Hap2U’s haptic smartphone display offers users the physical touch experience on a touchscreen.
Bringing textures to life by changing the sensation of a surface as your finger slides over plastics, wood, and glass is the ambition of Hap2U, a France-based haptic technology startup.
At this year’s Consumer Electronics Show (CES), Hap2U is demonstrating what it claims is the world’s first haptic smartphone display, which allows users to feel and sense objects on touchscreens. Its Hap2phone technology was named Honoree of the 2020 CES Innovation Award.
Interactive and tangible
With the Hap2phone, Hap2U is targeting a global haptic component market that will be worth $4.8 billion by 2030, according to a recent report by IDTechEx. Haptic technologies have been used in products such as game console controllers for more than 30 years and can be found in the vast majority of smartphones, smartwatches, and electronic devices. Over the past five years, however, the research firm said it has observed a shift in the core haptic technology and “an even more significant shift in the direction of innovation efforts to develop the haptic technologies of the future.”
Founded in 2015, Hap2U has developed the so-called ultrasonic lubrication principle. As explained in a company blog post, the vibration occurs at ultrasonic frequencies (above 20 kHz) and generates a thin film of pressurized air between the finger and the screen, thus modifying the friction. The vibration can be controlled.

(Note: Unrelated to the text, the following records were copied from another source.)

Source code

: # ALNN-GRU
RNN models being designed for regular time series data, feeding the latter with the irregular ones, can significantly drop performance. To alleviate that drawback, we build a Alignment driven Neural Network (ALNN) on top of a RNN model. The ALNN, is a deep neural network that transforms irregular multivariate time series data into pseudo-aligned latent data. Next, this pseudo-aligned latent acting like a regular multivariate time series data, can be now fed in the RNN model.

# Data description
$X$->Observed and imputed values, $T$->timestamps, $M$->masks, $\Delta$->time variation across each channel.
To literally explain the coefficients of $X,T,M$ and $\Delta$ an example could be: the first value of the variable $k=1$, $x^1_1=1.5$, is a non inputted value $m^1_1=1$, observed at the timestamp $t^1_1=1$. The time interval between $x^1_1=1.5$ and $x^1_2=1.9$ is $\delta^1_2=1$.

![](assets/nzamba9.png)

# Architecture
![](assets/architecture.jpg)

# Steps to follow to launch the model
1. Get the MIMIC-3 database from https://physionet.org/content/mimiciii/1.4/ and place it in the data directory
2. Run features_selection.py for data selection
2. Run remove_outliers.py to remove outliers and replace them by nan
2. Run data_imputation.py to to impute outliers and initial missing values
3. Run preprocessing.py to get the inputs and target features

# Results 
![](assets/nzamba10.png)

With a smartphone, users can sense vibrations when he or she receives a notification, receives a text message, or clicks on the glass surface. This is the vibrotactile technology. Hap2U’s technology aims to enhance the overall emotional experience by enabling texture sensations. In a statement, Chappaz explained: “Think about users on their smartphone in noisy or harsh-lighting conditions — outdoors, for example — how touch then becomes a major feature to improve their experience. HD texture sensation is a crucial interface between the user and the outside world, introducing an added level of interaction compared to traditional screens.”

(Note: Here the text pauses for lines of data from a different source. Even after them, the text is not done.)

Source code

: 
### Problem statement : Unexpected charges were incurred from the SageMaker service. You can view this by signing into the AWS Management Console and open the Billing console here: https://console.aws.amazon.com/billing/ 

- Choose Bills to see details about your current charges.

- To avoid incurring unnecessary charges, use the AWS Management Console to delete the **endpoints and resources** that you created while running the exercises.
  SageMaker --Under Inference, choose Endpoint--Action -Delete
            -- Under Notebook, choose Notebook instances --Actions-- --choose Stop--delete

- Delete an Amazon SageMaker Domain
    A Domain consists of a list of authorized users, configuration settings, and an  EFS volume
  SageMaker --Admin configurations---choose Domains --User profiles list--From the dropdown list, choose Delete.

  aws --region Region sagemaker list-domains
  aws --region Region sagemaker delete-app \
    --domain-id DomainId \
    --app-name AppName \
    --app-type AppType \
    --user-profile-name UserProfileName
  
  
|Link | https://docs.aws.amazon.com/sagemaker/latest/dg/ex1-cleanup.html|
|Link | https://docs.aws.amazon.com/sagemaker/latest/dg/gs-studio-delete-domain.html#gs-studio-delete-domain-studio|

Hap2U uses piezoelectric actuators to generate ultrasonic vibrations on a glass screen and modify the friction of the user’s finger. The vibration is synchronized with the position of the finger, enabling the user to feel what appears on the screen. This thin-film piezoelectric solution (2 microns) has a minimal impact on weight (<1g) and on the display power consumption (1%).
By applying a friction coefficient, Hap2U claims it can make distinct variations in touch sensations — intense or soft nicks, springs, buttons, elasticity, and all kinds of high-to-low elevation points and textures. This allows the nerve endings in the fingertips to detect different sensations and informs the brain to interpret them.

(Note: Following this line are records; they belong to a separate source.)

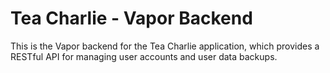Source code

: # Tea Charlie - Vapor Backend
This is the Vapor backend for the Tea Charlie application, which provides a RESTful API for managing user accounts and user data backups.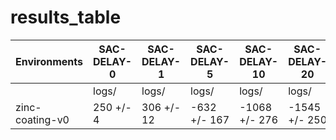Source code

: # results_table
| Environments  |SAC-DELAY-0|SAC-DELAY-1|SAC-DELAY-5 |SAC-DELAY-10 |SAC-DELAY-20 |SAC-DELAY-100|
|---------------|-----------|-----------|------------|-------------|-------------|-------------|
|               |logs/      |logs/      |logs/       |logs/        |logs/        |logs/        |
|zinc-coating-v0|250 +/- 4  |306 +/- 12 |-632 +/- 167|-1068 +/- 276|-1545 +/- 250|-2087 +/- 70 |

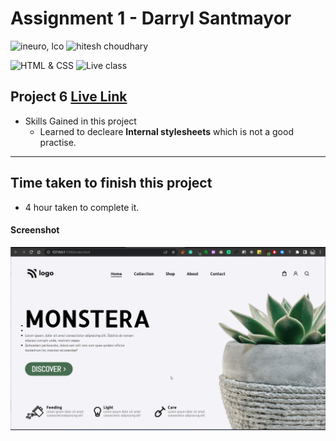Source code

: # Assignment 1 - Darryl Santmayor 

![ineuro, lco](https://img.shields.io/badge/iNeuron-LCO-green)
![hitesh choudhary](https://img.shields.io/badge/Hitesh--Choudhary-Full--stack--JS--bootcamp-red)

![HTML & CSS](https://img.shields.io/badge/HTML-CSS-orange)
![Live class](https://img.shields.io/badge/LIVE--CLASS-PROJECT--6-lightgrey)


## Project 6 [Live Link](https://live-proj-6.netlify.app)

-   Skills Gained in this project
    -   Learned to decleare **Internal stylesheets** which is not a good practise.

---

## Time taken to finish this project

-   4 hour taken to complete it.

#### Screenshot

![Desktop](./screenshots/project-6.png)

Basically, Chappaz stated, “Hap2Phone offers the physical touch experience of what users see: If there is a fish on the screen, the user feels its scales; same for a pushbutton, a slider, [or] the wheel of a car in a video game.” For manufacturers integrating screens in their products, this solves the problems related to the digitization of objects by making them both interactive and tangible.
Glass, but not only
Initially focused on glass surfaces such as smartphone and tablet screens, Hap2U said it has been working on a multi-material haptic technology and is now deploying haptics on wood, plastic, and metal.
Hap2U’s technology is not solely intended for smartphones and could find applications in the IoT, industrial, automotive, and smart building markets.
After initial seed funding in 2016, Hap2U completed in late 2018 a €4 million Series A funding round with Daimler AG to accelerate the development of its haptic technology. Headquartered in Grenoble, Hap2U now employs 30 people and expects to double to 60 by the end of 2020.